Go through the data line by line. Copy each one holding the string "subsubsection".
───── Provided information
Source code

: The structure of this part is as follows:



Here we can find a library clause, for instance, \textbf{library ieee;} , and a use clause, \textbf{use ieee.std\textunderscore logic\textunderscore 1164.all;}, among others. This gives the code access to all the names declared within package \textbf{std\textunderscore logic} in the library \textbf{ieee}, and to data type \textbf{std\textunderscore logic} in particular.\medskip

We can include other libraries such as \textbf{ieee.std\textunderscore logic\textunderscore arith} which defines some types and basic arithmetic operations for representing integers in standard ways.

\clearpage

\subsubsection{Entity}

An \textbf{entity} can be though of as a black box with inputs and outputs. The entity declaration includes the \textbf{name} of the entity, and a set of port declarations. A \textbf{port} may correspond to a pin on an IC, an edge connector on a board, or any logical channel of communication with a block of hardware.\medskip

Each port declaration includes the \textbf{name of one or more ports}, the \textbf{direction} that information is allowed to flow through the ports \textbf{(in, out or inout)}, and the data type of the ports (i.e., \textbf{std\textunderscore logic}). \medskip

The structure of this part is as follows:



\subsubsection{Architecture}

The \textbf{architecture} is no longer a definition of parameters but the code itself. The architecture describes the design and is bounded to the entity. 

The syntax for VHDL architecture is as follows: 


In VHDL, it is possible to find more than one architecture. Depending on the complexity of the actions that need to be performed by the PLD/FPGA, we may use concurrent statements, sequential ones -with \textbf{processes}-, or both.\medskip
──────────
───── Provided information
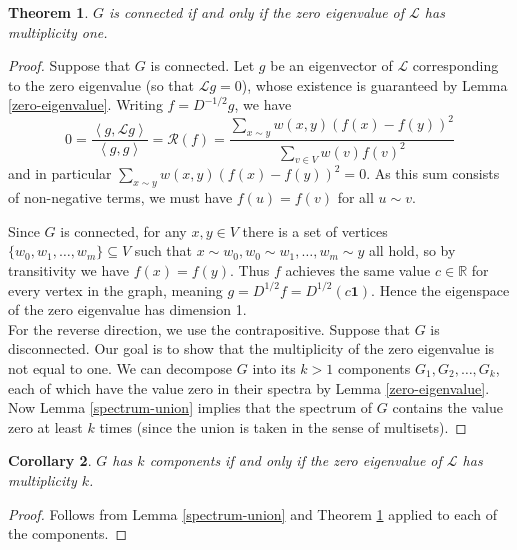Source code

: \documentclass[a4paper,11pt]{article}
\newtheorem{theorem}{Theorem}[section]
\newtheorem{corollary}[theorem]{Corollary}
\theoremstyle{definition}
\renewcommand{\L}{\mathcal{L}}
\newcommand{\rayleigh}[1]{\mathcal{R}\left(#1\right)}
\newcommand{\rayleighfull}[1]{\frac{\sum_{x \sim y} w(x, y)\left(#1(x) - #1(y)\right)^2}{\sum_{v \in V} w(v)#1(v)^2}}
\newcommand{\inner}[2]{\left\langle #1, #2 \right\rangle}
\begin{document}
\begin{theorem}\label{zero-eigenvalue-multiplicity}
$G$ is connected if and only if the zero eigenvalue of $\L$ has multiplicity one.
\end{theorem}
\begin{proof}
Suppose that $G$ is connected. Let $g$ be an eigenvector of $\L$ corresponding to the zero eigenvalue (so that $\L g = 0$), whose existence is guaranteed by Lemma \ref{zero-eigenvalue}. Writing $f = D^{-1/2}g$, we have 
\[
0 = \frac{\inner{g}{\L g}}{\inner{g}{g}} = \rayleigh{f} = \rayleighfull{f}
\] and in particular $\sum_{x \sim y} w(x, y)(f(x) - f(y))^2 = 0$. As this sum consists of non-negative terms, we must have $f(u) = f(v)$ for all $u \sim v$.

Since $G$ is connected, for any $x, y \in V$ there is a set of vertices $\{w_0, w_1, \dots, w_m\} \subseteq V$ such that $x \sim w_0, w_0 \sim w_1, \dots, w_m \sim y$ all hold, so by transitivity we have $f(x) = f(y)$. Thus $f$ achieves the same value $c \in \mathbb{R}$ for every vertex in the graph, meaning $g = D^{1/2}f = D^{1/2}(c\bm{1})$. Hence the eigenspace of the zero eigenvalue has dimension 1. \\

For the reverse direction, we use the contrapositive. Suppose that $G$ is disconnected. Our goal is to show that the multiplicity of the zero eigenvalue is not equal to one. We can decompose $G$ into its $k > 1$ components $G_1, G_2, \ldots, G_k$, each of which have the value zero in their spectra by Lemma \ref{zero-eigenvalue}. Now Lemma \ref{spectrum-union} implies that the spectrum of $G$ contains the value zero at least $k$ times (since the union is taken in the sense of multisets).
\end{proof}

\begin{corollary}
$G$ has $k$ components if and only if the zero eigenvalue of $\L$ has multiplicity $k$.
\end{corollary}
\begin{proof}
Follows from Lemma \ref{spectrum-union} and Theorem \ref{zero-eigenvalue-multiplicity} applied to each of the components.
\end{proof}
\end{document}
──────────
▶ [Your solution]:
\subsubsection{Entity}
\subsubsection{Architecture}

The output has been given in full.